# EXERCISE REQUIREMENTS
Match the word "client". Return each line of the data below where it appears.

# EXTRACTED INFORMATION
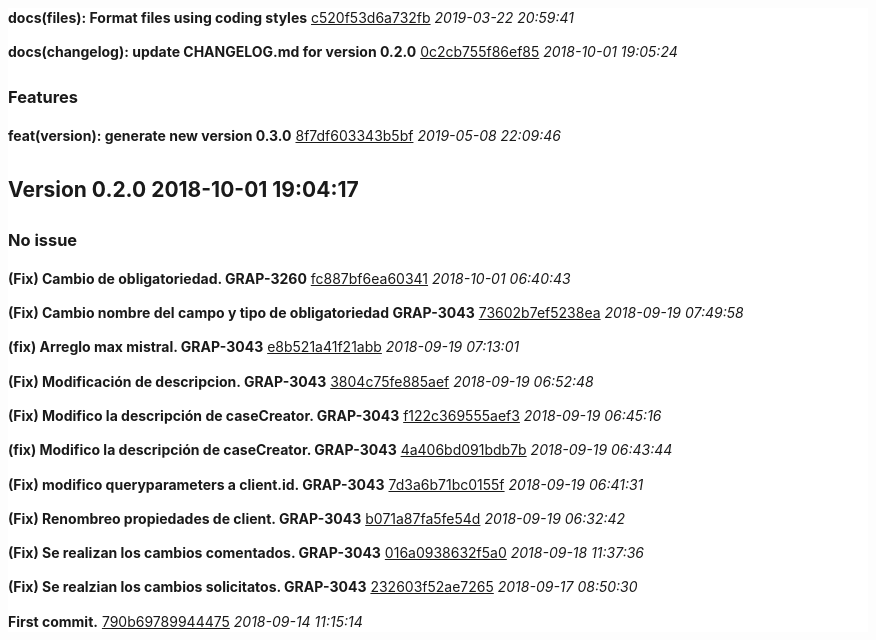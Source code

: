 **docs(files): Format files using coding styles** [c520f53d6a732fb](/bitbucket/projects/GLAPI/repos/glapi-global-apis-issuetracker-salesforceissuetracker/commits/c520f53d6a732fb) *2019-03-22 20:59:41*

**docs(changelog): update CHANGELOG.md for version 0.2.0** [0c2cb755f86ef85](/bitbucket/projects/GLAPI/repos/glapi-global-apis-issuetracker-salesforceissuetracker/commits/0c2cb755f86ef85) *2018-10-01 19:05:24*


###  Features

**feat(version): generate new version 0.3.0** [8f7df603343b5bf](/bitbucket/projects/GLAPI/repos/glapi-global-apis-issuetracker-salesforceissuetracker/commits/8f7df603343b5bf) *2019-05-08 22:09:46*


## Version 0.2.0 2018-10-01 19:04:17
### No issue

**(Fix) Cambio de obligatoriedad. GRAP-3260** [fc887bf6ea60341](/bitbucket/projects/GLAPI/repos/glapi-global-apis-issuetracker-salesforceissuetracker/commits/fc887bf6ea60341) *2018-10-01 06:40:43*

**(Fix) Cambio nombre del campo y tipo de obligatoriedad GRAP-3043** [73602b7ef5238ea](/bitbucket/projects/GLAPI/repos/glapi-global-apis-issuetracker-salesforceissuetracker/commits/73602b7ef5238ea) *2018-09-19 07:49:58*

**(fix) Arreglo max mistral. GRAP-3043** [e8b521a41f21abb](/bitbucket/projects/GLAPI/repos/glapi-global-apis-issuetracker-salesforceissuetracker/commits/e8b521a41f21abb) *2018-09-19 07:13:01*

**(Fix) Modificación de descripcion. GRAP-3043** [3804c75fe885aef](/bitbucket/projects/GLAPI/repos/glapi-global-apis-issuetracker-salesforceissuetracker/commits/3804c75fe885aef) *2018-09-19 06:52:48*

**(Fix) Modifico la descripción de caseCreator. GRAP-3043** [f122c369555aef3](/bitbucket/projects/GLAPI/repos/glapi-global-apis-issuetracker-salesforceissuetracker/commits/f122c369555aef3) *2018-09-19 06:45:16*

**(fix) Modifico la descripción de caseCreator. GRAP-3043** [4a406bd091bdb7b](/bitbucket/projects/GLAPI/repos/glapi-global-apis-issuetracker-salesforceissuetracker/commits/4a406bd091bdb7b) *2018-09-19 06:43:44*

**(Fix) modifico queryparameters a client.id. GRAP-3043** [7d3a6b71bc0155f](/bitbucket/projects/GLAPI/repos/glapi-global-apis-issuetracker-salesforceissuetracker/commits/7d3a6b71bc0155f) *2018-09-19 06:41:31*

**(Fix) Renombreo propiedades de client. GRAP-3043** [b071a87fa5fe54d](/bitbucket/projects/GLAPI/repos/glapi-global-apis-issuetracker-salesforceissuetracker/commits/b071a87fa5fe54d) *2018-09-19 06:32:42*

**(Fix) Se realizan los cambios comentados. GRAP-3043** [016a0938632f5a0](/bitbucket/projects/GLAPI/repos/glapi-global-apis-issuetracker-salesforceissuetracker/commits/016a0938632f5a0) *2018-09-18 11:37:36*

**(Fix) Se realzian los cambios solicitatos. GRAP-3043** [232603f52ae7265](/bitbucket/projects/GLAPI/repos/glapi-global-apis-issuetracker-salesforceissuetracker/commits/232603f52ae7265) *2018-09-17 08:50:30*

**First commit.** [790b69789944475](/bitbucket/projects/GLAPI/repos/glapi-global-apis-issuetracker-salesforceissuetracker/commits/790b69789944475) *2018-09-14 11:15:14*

* * *

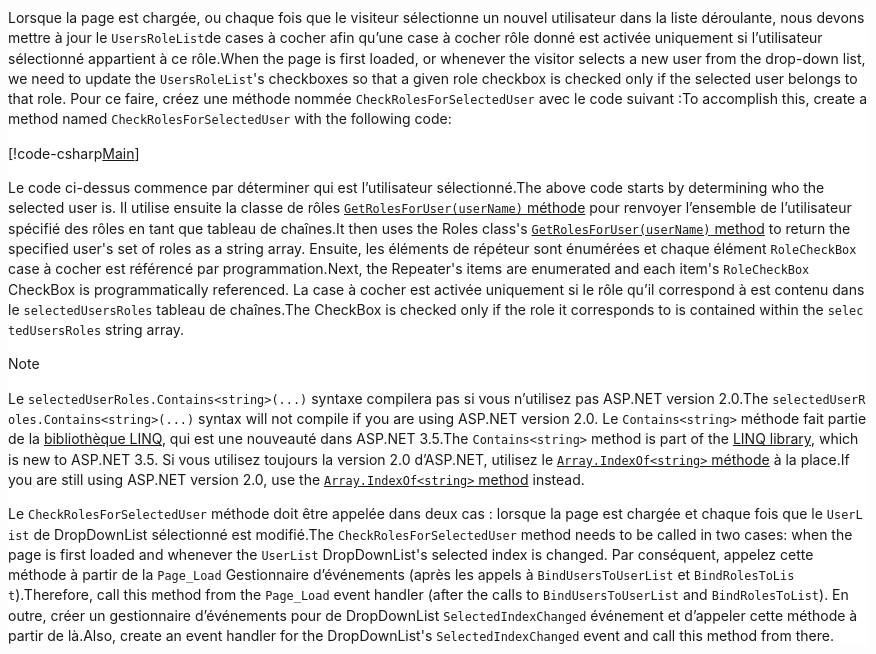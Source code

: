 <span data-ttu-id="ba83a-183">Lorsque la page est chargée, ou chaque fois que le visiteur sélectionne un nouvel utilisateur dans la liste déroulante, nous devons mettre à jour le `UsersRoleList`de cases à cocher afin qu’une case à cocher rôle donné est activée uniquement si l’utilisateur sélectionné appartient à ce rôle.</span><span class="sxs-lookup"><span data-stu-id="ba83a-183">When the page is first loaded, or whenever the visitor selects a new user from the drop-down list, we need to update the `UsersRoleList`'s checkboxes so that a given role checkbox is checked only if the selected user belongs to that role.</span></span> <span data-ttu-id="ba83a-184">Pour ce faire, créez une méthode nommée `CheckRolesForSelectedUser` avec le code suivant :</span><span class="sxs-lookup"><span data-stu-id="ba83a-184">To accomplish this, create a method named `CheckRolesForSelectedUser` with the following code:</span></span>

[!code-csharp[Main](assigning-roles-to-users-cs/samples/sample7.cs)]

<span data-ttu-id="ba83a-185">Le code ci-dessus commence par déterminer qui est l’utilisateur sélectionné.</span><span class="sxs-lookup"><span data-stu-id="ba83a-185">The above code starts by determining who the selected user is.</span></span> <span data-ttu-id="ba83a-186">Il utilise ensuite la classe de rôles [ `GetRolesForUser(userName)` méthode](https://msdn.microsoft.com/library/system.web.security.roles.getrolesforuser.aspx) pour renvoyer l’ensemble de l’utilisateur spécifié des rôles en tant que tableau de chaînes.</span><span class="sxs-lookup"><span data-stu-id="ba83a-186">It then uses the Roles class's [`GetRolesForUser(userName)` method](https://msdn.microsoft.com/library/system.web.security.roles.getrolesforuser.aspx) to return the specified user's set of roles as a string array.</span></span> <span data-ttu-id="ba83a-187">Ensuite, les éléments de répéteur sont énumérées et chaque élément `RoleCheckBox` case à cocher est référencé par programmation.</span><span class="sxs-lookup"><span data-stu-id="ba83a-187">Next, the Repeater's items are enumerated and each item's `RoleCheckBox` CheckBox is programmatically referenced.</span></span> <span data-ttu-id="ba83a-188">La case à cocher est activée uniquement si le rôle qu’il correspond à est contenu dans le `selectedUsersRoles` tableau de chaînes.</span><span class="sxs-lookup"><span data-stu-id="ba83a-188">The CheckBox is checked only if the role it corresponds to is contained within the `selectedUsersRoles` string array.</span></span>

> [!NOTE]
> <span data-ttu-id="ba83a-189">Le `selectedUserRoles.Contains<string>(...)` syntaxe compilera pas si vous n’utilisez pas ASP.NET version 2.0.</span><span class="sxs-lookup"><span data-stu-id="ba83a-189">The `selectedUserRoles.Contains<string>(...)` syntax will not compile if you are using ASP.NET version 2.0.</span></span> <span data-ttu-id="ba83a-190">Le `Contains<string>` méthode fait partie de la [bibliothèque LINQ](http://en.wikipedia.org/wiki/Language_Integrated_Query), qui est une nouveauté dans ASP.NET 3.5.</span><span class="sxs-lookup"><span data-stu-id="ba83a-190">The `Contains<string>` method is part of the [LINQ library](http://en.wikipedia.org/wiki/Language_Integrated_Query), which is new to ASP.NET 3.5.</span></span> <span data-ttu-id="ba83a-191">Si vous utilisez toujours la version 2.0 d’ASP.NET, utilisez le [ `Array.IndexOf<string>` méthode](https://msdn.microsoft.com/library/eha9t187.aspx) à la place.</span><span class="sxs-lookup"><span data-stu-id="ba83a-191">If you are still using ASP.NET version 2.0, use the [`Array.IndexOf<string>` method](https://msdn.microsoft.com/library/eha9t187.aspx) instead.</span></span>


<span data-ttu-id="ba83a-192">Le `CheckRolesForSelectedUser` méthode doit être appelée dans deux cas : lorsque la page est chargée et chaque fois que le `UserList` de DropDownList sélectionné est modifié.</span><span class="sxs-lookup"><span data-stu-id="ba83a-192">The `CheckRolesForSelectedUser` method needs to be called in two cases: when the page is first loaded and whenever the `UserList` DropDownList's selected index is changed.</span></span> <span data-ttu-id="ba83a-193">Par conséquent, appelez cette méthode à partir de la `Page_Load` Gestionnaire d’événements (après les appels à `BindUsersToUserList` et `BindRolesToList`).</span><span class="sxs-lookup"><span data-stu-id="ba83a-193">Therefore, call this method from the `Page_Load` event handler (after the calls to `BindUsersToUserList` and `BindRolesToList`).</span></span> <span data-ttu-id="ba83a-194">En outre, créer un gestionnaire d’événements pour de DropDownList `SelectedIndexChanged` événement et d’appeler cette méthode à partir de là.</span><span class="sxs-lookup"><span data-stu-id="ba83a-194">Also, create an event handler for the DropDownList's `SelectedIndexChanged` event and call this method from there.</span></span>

--

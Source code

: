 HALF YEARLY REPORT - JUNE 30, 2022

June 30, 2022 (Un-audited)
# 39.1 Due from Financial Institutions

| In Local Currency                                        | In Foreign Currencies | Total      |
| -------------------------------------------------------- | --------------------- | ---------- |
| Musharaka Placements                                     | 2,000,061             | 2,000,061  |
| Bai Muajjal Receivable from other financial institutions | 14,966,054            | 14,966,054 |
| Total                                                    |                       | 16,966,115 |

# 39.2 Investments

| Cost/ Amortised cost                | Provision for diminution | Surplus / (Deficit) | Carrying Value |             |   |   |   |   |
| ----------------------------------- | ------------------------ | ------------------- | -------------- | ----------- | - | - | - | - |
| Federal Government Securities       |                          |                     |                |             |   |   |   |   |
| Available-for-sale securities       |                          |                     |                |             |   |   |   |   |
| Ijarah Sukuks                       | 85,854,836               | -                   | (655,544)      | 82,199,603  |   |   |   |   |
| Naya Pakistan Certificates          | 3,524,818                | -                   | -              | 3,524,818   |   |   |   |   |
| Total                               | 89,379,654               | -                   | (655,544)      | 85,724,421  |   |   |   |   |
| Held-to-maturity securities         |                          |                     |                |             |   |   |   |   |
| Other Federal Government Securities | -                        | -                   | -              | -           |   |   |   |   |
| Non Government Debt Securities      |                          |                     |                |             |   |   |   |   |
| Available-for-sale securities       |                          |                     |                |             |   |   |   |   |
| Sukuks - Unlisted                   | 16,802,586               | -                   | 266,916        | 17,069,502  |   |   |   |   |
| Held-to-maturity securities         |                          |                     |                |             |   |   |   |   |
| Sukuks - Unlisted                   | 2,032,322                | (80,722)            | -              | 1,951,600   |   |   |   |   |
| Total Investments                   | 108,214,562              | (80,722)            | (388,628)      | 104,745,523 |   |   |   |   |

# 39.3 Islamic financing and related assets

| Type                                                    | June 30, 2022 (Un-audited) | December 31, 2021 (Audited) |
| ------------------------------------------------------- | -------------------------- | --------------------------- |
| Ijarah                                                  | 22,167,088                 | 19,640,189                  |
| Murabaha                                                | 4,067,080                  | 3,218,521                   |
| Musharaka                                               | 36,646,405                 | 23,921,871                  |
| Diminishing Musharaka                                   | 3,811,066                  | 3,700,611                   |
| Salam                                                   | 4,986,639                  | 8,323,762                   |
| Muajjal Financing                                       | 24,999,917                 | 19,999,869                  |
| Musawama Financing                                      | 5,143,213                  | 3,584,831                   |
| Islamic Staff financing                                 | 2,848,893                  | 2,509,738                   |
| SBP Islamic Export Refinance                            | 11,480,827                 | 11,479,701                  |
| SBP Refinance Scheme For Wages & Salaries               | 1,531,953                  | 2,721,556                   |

# WRITTEN SOLUTION
**(Fix) modifico queryparameters a client.id. GRAP-3043** [7d3a6b71bc0155f](/bitbucket/projects/GLAPI/repos/glapi-global-apis-issuetracker-salesforceissuetracker/commits/7d3a6b71bc0155f) *2018-09-19 06:41:31*
**(Fix) Renombreo propiedades de client. GRAP-3043** [b071a87fa5fe54d](/bitbucket/projects/GLAPI/repos/glapi-global-apis-issuetracker-salesforceissuetracker/commits/b071a87fa5fe54d) *2018-09-19 06:32:42*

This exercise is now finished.